• Does Martha Have a Defense?
  • May 5, 2003 | Author: John W. Lundquist
  • Law Firm: Fredrikson & Byron, P.A. - Minneapolis Office
  • If there is one extraculinary achievement Martha Stewart can take credit for, it is the fact that virtually every person over age 16 in the United States now knows what "insider trading" means. Or do they?

    Liability for insider trading under Section 10(b) of the Securities Exchange Act of 1934 (and Rule 10b-5 promulgated by the SEC) generally arises when an insider or tipee trades stock on the basis of material, nonpublic information. The policy underlying the rule is that the insider ought not to be permitted to take advantage of information that is not available to those with whom he is dealing. One who exploits material, nonpublic information may end up in the crosshairs of a civil enforcement proceeding brought by the SEC, a criminal prosecution initiated by the Department of Justice (if willful), or both.

    Implicit in the concept of insider trading is the notion that the rule forbids trades made "on the basis," or directly because, of the inside information. But consider the following hypothetical. Jill, an officer of a public company, orders her broker late on a Friday afternoon to sell 1,000 shares of company stock when the market opens the following Monday. Things are going well at the company and Jill wants to cash in on her success. Alas, Jill is called into the office Saturday to discuss an emergency. It seems that the company will need to restate its earnings as soon as possible to eliminate a significant amount of income that had been erroneously accrued during the preceding quarter. An announcement will be made after the market closes on Monday. Jill breathes a deep sigh of relief, knowing that she will have sold a good chunk of her stock before the announcement will cause it to go south.

    Imagine Jill's surprise when she discovers three months later that the SEC is investigating her trade.

    Does Jill have a defense to the charge of insider trading?

    The short answer is "maybe."

    The SEC has said that the mere possession of material, non-public information is sufficient to make a case for insider trading, regardless of whether the trade was motivated by the inside information. An insider must abort a trade if she learns of inside information. An exception would be trading plans authorized under SEC Rule 10b5-1. This rule, however, is quite narrow and covers only written plans that meet its fairly rigorous criteria.

    Even though insiders may be targeted as a result of totally fortuitous circumstances, the SEC must still establish the element of scienter, which means that it must prove that the individual conducting the inside trade acted intentionally.

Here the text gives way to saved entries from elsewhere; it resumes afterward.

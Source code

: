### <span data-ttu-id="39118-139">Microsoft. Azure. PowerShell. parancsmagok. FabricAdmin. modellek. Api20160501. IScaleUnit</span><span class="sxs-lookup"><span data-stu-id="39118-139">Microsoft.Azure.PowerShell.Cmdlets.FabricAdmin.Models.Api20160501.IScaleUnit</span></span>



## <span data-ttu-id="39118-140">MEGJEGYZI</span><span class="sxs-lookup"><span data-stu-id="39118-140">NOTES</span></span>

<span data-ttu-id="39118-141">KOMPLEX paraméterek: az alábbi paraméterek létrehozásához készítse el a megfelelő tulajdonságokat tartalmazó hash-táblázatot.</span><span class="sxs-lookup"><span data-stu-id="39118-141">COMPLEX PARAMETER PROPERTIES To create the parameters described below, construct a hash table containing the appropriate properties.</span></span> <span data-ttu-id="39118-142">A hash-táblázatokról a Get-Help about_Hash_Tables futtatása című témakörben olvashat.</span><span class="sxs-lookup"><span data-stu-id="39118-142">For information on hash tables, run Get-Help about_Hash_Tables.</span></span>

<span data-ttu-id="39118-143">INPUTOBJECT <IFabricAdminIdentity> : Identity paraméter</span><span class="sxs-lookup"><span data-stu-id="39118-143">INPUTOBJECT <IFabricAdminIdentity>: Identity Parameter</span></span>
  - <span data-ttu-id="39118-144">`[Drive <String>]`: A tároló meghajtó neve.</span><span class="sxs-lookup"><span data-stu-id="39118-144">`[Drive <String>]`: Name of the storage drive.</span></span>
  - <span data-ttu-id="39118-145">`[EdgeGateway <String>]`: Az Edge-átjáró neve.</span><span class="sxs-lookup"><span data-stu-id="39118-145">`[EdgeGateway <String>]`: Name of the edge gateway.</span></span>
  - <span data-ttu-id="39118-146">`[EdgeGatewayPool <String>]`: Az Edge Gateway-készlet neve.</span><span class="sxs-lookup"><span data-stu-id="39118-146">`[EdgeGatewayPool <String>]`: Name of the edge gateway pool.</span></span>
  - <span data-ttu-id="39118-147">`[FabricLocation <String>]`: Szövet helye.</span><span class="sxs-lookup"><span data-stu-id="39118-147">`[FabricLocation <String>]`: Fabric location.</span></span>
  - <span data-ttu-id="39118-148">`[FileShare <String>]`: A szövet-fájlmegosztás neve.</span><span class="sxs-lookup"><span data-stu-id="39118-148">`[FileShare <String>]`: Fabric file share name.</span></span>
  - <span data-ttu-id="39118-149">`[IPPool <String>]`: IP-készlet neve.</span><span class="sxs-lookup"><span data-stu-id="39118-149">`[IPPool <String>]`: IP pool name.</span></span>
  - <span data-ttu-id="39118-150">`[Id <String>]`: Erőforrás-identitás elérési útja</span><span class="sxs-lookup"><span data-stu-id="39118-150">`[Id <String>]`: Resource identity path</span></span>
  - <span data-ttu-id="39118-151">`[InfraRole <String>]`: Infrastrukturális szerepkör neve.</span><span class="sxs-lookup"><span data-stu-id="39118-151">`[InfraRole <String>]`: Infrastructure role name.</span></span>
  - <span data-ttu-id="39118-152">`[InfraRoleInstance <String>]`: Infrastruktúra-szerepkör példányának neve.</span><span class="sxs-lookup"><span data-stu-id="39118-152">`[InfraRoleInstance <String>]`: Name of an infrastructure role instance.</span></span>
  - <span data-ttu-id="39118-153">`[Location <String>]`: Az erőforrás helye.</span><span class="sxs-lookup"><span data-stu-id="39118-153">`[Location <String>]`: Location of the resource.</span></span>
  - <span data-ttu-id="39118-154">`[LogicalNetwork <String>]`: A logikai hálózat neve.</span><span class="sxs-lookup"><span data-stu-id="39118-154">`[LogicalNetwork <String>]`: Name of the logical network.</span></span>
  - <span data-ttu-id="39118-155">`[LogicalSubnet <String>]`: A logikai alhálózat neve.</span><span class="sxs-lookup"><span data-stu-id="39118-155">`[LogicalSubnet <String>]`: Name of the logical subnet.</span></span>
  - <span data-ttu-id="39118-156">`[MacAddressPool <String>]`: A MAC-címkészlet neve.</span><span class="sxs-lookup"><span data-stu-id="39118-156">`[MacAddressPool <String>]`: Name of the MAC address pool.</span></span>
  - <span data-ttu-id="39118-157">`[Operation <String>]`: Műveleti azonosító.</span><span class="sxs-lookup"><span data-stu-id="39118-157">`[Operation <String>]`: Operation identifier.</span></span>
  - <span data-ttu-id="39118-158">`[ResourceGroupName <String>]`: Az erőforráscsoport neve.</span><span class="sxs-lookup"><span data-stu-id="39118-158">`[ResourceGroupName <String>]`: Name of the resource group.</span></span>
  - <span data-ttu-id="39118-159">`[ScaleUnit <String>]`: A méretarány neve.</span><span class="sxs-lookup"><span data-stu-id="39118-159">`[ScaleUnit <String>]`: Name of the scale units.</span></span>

This normally requires proof that the defendant acted to exploit material nonpublic information. It will be a strong defense for Jill that she planned the trade before she possessed any material non-public information.

    And so, too, for Martha. If she can show that she had a pre-existing trading plan to sell her Imclone stock if the price dipped below a specified level, it will be difficult for the SEC to establish scienter even if she received a tip prior to her stock transaction being executed. Unfortunately for Ms. Stewart, it appears that the government will call at least one witness who will testify that there was no such plan.

    The moral of the story in these days of skepticism about corporate America might be as follows:

    Insiders should avoid even the appearance of trading at a time when non-public, material information is known or perceived to be known.

    Companies should establish policy that permits insiders only to trade within narrow "trading windows."

    Consideration should be given to aborting trades that, after the fact, are found to have occurred coincidentally with the development of material information.